夫は会社から事情を聞いてはいたものの帰宅して本当に自分の妻がコップに座っているのを見て驚いた。
累子はコップの縁に座って夫を見上げていた。
『人間って案外大きいわねぇ。夫は大して背が高くないはずなのにとても大きく見えるわ。』
夫はコップにお茶を入れて、飲もうとした。しかし、累子が座ったままだと飲みづらい。いや、累子を落としてしまうかも。落ちたとき壊れたりしたら、元に戻った時にバラバラになってしまうかも。
でも、累子からの伝言でコップの縁に座ったままあなたの事を見てみたい。という伝言を累子の会社からもらっていたので累子をおろすのもためらわれた。
『そうだ。ストローだ。』
夫はストローを探してきてストローでお茶を飲む。
累子はじっくりと夫の唇を観察した。
『ふんふん。思った通り。厚すぎず薄すぎず、いい形の唇よね。』
『ストローで飲むときの唇は見たことなかったわ~、こんなに近くで見られるなんて、やっぱりこの人形になって正解だったわね。
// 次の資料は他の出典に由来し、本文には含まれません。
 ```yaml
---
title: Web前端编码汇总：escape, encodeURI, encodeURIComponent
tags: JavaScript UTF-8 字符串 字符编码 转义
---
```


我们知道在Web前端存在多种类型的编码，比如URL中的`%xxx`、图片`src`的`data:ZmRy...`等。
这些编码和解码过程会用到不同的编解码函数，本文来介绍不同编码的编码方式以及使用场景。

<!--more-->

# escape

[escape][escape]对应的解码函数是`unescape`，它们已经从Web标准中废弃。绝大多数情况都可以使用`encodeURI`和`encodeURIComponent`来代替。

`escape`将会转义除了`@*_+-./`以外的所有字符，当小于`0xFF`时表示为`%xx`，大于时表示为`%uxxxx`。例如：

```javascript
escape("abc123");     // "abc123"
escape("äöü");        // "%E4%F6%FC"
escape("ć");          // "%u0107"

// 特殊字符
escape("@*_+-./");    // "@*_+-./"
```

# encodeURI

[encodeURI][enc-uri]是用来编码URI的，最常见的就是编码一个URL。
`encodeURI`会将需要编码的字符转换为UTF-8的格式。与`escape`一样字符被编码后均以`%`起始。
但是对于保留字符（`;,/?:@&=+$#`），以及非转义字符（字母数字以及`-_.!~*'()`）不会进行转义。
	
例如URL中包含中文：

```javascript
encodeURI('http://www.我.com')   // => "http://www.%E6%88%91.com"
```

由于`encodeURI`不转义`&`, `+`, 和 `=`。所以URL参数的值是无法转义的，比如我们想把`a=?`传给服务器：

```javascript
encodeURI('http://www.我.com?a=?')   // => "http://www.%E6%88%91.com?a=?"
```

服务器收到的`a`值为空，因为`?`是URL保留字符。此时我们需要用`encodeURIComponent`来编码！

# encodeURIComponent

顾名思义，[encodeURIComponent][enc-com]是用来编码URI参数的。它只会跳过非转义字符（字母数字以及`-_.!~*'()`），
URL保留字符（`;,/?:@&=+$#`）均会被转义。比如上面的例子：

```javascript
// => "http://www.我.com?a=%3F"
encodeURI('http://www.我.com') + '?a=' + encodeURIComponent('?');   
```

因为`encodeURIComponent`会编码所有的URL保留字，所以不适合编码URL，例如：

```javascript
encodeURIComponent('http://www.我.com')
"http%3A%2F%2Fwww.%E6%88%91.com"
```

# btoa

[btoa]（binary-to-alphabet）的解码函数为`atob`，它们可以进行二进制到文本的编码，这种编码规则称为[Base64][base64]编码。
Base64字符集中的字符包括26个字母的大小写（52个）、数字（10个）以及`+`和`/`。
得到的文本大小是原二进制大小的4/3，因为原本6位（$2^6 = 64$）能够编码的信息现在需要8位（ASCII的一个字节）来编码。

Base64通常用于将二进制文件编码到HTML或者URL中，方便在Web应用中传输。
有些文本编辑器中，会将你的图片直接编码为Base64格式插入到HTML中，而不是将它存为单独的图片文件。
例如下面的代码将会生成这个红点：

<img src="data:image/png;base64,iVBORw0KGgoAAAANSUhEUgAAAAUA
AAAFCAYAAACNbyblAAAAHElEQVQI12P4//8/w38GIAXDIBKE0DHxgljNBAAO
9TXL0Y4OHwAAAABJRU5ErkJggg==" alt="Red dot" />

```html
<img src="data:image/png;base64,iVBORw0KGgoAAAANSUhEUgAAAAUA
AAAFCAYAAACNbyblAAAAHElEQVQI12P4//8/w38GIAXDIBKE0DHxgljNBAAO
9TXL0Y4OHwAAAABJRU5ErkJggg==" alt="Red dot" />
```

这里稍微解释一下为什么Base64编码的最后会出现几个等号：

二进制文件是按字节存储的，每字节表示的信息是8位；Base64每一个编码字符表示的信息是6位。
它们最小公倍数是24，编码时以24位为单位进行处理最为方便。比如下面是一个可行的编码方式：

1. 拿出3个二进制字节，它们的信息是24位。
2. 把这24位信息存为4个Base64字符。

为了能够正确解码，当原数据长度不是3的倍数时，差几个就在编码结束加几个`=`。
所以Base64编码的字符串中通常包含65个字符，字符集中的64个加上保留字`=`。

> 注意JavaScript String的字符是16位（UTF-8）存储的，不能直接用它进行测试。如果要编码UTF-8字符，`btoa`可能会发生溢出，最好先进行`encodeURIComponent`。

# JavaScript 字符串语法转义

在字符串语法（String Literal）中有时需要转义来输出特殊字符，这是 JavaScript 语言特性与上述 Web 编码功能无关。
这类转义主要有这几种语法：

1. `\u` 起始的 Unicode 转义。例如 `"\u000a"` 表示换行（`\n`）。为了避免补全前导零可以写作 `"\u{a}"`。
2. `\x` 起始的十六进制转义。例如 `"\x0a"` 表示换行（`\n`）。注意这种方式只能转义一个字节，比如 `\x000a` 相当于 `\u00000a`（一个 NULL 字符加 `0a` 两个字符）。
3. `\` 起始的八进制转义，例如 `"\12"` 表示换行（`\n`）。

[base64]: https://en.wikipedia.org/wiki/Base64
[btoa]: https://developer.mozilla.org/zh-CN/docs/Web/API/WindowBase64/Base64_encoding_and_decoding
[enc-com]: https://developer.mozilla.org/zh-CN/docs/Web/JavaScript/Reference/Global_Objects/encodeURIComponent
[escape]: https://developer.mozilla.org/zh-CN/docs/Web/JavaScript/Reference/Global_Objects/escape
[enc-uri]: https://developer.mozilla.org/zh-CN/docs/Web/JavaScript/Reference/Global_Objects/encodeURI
』
累子は唇フェチだったのだ。夫との結婚も唇で決めたと言っても過言ではない。
お茶を飲む間じっくりと夫の唇を観察し、至極満足な累子。
しかし、コップを洗う間は累子をおろさなければいけない。
夫は累子を傷つけないように厚地のタオルを畳んでリビングの広いテーブルの上に置き、その上に累子をおろした。
下ろすときに座っている形の累子のスカートの形が気になって下から除くように見てみた。
『ほうほう、やっぱり累子はお尻の形がいいよな。』
『制服のスカートの上からだとこんな感じになるんだな。』
実は夫はお尻フェチだった。
お互い相手の性癖は知らなかった。
累子はそのまま置いてくれればいいのにと、自分をひっくり返して下から除く夫を見て驚いた。